Feature selection methods can be classified into three groups: supervised [30], [31], unsupervised [32], [33] and semi-supervised [34], [35] approaches, depending on the nature of the training set. Each method addresses the challenges posed by labeled and unlabeled datasets, offering tailored solutions for optimizing feature subsets on the basis of available information. There are three main categories in supervised feature selection approaches: filter models, wrapper models and embedded models. Filter-based approaches evaluate the value of each feature regardless of the performance of a specific machine learning algorithm, yielding the bias of a learning algorithm not interacting with the bias of a feature selection algorithm [36], [37], [38]. The wrapper model evaluates the quality of selected features, based on the predictive accuracy of a predefined learning algorithm [39]. However, the use of these methods becomes impractical when dealing with datasets containing a large number of features, due to their high computational costs. Embedded models incorporate feature selection within the learning algorithm itself [10], [37], [40], [41].

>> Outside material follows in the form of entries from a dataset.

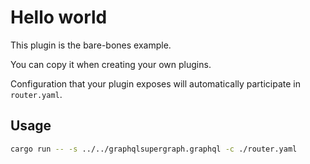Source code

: # Hello world

This plugin is the bare-bones example.

You can copy it when creating your own plugins.

Configuration that your plugin exposes will automatically participate in `router.yaml`.

## Usage

```bash
cargo run -- -s ../../graphqlsupergraph.graphql -c ./router.yaml
```
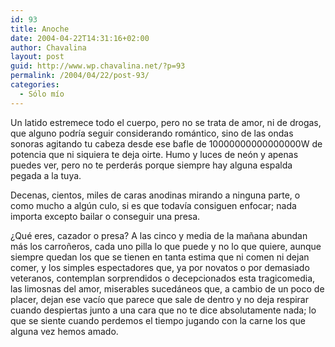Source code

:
 ```yaml
---
id: 93
title: Anoche
date: 2004-04-22T14:31:16+02:00
author: Chavalina
layout: post
guid: http://www.wp.chavalina.net/?p=93
permalink: /2004/04/22/post-93/
categories:
  - Sólo mío
---
```

Un latido estremece todo el cuerpo, pero no se trata de amor, ni de drogas, que alguno podr&iacute;a seguir considerando romántico, sino de las ondas sonoras agitando tu cabeza desde ese bafle de 10000000000000000W de potencia que ni siquiera te deja oirte. Humo y luces de ne&oacute;n y apenas puedes ver, pero no te perderás porque siempre hay alguna espalda pegada a la tuya. 

Decenas, cientos, miles de caras anodinas mirando a ninguna parte, o como mucho a alg&uacute;n culo, si es que todav&iacute;a consiguen enfocar; nada importa excepto bailar o conseguir una presa. 

&iquest;Qué eres, cazador o presa? A las cinco y media de la ma&ntilde;ana abundan más los carro&ntilde;eros, cada uno pilla lo que puede y no lo que quiere, aunque siempre quedan los que se tienen en tanta estima que ni comen ni dejan comer, y los simples espectadores que, ya por novatos o por demasiado veteranos, contemplan sorprendidos o decepcionados esta tragicomedia, las limosnas del amor, miserables sucedáneos que, a cambio de un poco de placer, dejan ese vac&iacute;o que parece que sale de dentro y no deja respirar cuando despiertas junto a una cara que no te dice absolutamente nada; lo que se siente cuando perdemos el tiempo jugando con la carne los que alguna vez hemos amado.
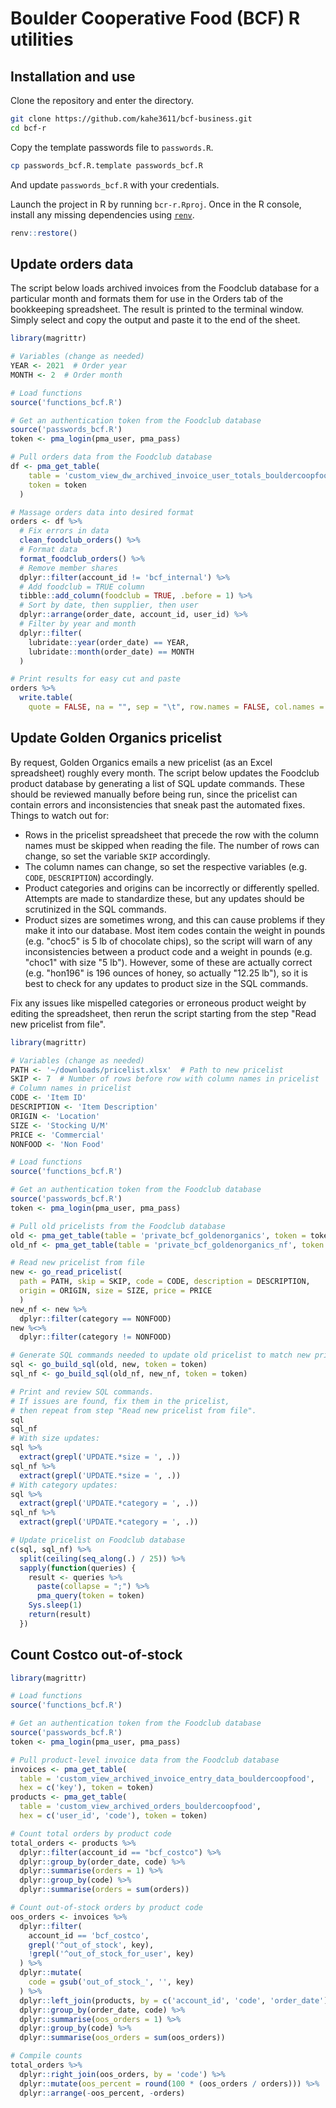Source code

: # Boulder Cooperative Food (BCF) R utilities

## Installation and use

Clone the repository and enter the directory.

```bash
git clone https://github.com/kahe3611/bcf-business.git
cd bcf-r
```

Copy the template passwords file to `passwords.R`.

```bash
cp passwords_bcf.R.template passwords_bcf.R
```

And update `passwords_bcf.R` with your credentials.

Launch the project in R by running `bcr-r.Rproj`.
Once in the R console, install any missing dependencies using [`renv`](https://rstudio.github.io/renv).

```R
renv::restore()
```

## Update orders data

The script below loads archived invoices from the Foodclub database for a particular month and formats them for use in the Orders tab of the bookkeeping spreadsheet. The result is printed to the terminal window. Simply select and copy the output and paste it to the end of the sheet.

```r
library(magrittr)

# Variables (change as needed)
YEAR <- 2021  # Order year
MONTH <- 2  # Order month

# Load functions
source('functions_bcf.R')

# Get an authentication token from the Foodclub database
source('passwords_bcf.R')
token <- pma_login(pma_user, pma_pass)

# Pull orders data from the Foodclub database
df <- pma_get_table(
    table = 'custom_view_dw_archived_invoice_user_totals_bouldercoopfood',
    token = token
  )

# Massage orders data into desired format
orders <- df %>%
  # Fix errors in data
  clean_foodclub_orders() %>%
  # Format data
  format_foodclub_orders() %>%
  # Remove member shares
  dplyr::filter(account_id != 'bcf_internal') %>%
  # Add foodclub = TRUE column
  tibble::add_column(foodclub = TRUE, .before = 1) %>%
  # Sort by date, then supplier, then user
  dplyr::arrange(order_date, account_id, user_id) %>%
  # Filter by year and month
  dplyr::filter(
    lubridate::year(order_date) == YEAR,
    lubridate::month(order_date) == MONTH
  )

# Print results for easy cut and paste
orders %>%
  write.table(
    quote = FALSE, na = "", sep = "\t", row.names = FALSE, col.names = FALSE)
```

## Update Golden Organics pricelist

By request, Golden Organics emails a new pricelist (as an Excel spreadsheet) roughly every month. The script below updates the Foodclub product database by generating a list of SQL update commands. These should be reviewed manually before being run, since the pricelist can contain errors and inconsistencies that sneak past the automated fixes. Things to watch out for:

- Rows in the pricelist spreadsheet that precede the row with the column names must be skipped when reading the file. The number of rows can change, so set the variable `SKIP` accordingly.
- The column names can change, so set the respective variables (e.g. `CODE`, `DESCRIPTION`) accordingly.
- Product categories and origins can be incorrectly or differently spelled. Attempts are made to standardize these, but any updates should be scrutinized in the SQL commands.
- Product sizes are sometimes wrong, and this can cause problems if they make it into our database. Most item codes contain the weight in pounds (e.g. "choc5" is 5 lb of chocolate chips), so the script will warn of any inconsistencies between a product code and a weight in pounds (e.g. "choc1" with size "5 lb"). However, some of these are actually correct (e.g. "hon196" is 196 ounces of honey, so actually "12.25 lb"), so it is best to check for any updates to product size in the SQL commands.

Fix any issues like mispelled categories or erroneous product weight by editing the spreadsheet, then rerun the script starting from the step "Read new pricelist from file".

```r
library(magrittr)

# Variables (change as needed)
PATH <- '~/downloads/pricelist.xlsx'  # Path to new pricelist
SKIP <- 7  # Number of rows before row with column names in pricelist
# Column names in pricelist
CODE <- 'Item ID'
DESCRIPTION <- 'Item Description'
ORIGIN <- 'Location'
SIZE <- 'Stocking U/M'
PRICE <- 'Commercial'
NONFOOD <- 'Non Food'

# Load functions
source('functions_bcf.R')

# Get an authentication token from the Foodclub database
source('passwords_bcf.R')
token <- pma_login(pma_user, pma_pass)

# Pull old pricelists from the Foodclub database
old <- pma_get_table(table = 'private_bcf_goldenorganics', token = token)
old_nf <- pma_get_table(table = 'private_bcf_goldenorganics_nf', token = token)

# Read new pricelist from file
new <- go_read_pricelist(
  path = PATH, skip = SKIP, code = CODE, description = DESCRIPTION,
  origin = ORIGIN, size = SIZE, price = PRICE
  )
new_nf <- new %>%
  dplyr::filter(category == NONFOOD)
new %<>%
  dplyr::filter(category != NONFOOD)

# Generate SQL commands needed to update old pricelist to match new pricelist.
sql <- go_build_sql(old, new, token = token)
sql_nf <- go_build_sql(old_nf, new_nf, token = token)

# Print and review SQL commands.
# If issues are found, fix them in the pricelist,
# then repeat from step "Read new pricelist from file".
sql
sql_nf
# With size updates:
sql %>%
  extract(grepl('UPDATE.*size = ', .))
sql_nf %>%
  extract(grepl('UPDATE.*size = ', .))
# With category updates:
sql %>%
  extract(grepl('UPDATE.*category = ', .))
sql_nf %>%
  extract(grepl('UPDATE.*category = ', .))

# Update pricelist on Foodclub database
c(sql, sql_nf) %>%
  split(ceiling(seq_along(.) / 25)) %>%
  sapply(function(queries) {
    result <- queries %>%
      paste(collapse = ";") %>%
      pma_query(token = token)
    Sys.sleep(1)
    return(result)
  })
```

## Count Costco out-of-stock

```r
library(magrittr)

# Load functions
source('functions_bcf.R')

# Get an authentication token from the Foodclub database
source('passwords_bcf.R')
token <- pma_login(pma_user, pma_pass)

# Pull product-level invoice data from the Foodclub database
invoices <- pma_get_table(
  table = 'custom_view_archived_invoice_entry_data_bouldercoopfood',
  hex = c('key'), token = token)
products <- pma_get_table(
  table = 'custom_view_archived_orders_bouldercoopfood',
  hex = c('user_id', 'code'), token = token)

# Count total orders by product code
total_orders <- products %>%
  dplyr::filter(account_id == "bcf_costco") %>%
  dplyr::group_by(order_date, code) %>%
  dplyr::summarise(orders = 1) %>%
  dplyr::group_by(code) %>%
  dplyr::summarise(orders = sum(orders))

# Count out-of-stock orders by product code
oos_orders <- invoices %>%
  dplyr::filter(
    account_id == 'bcf_costco',
    grepl('^out_of_stock', key),
    !grepl('^out_of_stock_for_user', key)
  ) %>%
  dplyr::mutate(
    code = gsub('out_of_stock_', '', key)
  ) %>%
  dplyr::left_join(products, by = c('account_id', 'code', 'order_date')) %>%
  dplyr::group_by(order_date, code) %>%
  dplyr::summarise(oos_orders = 1) %>%
  dplyr::group_by(code) %>%
  dplyr::summarise(oos_orders = sum(oos_orders))

# Compile counts
total_orders %>%
  dplyr::right_join(oos_orders, by = 'code') %>%
  dplyr::mutate(oos_percent = round(100 * (oos_orders / orders))) %>%
  dplyr::arrange(-oos_percent, -orders)
```
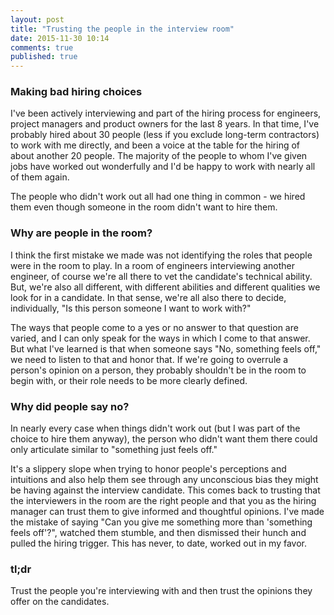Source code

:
 ```yaml
---
layout: post
title: "Trusting the people in the interview room"
date: 2015-11-30 10:14
comments: true
published: true
---
```


### Making bad hiring choices
I've been actively interviewing and part of the hiring process for engineers, project managers and product owners for the last 8 years.  In that time, I've probably hired about 30 people (less if you exclude long-term contractors) to work with me directly, and been a voice at the table for the hiring of about another 20 people. The majority of the people to whom I've given jobs have worked out wonderfully and I'd be happy to work with nearly all of them again.  

The people who didn't work out all had one thing in common - we hired them even though someone in the room didn't want to hire them.

### Why are people in the room?
I think the first mistake we made was not identifying the roles that people were in the room to play.  In a room of engineers interviewing another engineer, of course we're all there to vet the candidate's technical ability. But, we're also all different, with different abilities and different qualities we look for in a candidate.  In that sense, we're all also there to decide, individually, "Is this person someone I want to work with?"  

The ways that people come to a yes or no answer to that question are varied, and I can only speak for the ways in which I come to that answer.  But what I've learned is that when someone says "No, something feels off," we need to listen to that and honor that.  If we're going to overrule a person's opinion on a person, they probably shouldn't be in the room to begin with, or their role needs to be more clearly defined.

### Why did people say no?
In nearly every case when things didn't work out (but I was part of the choice to hire them anyway), the person who didn't want them there could only articulate similar to "something just feels off."  

It's a slippery slope when trying to honor people's perceptions and intuitions and also help them see through any unconscious bias they might be having against the interview candidate. This comes back to trusting that the interviewers in the room are the right people and that you as the hiring manager can trust them to give informed and thoughtful opinions.  I've made the mistake of saying "Can you give me something more than 'something feels off'?", watched them stumble, and then dismissed their hunch and pulled the hiring trigger.  This has never, to date, worked out in my favor.  

### tl;dr
Trust the people you're interviewing with and then trust the opinions they offer on the candidates.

We have used two supervised feature selection methods, namely the Kolmogorov–Smirnov (KS) test which is a filter model and Boruta feature selection which is a wrapper model, as well as three unsupervised methods which are filters on the variance of the features. The KS test is a statistical test used to determine whether two distributions differ significantly from each other. It compares the cumulative distribution functions of the two samples and assesses the probability that they come from the same underlying distribution. We used this test to identify the features with the most significant difference between the two classes of samples (e.g., diseased vs healthy). Boruta is a feature selection method based on Random Forest classification [42], [43]. It aims to identify and retain only the most relevant variables while iteratively eliminating less pertinent features through statistical analysis.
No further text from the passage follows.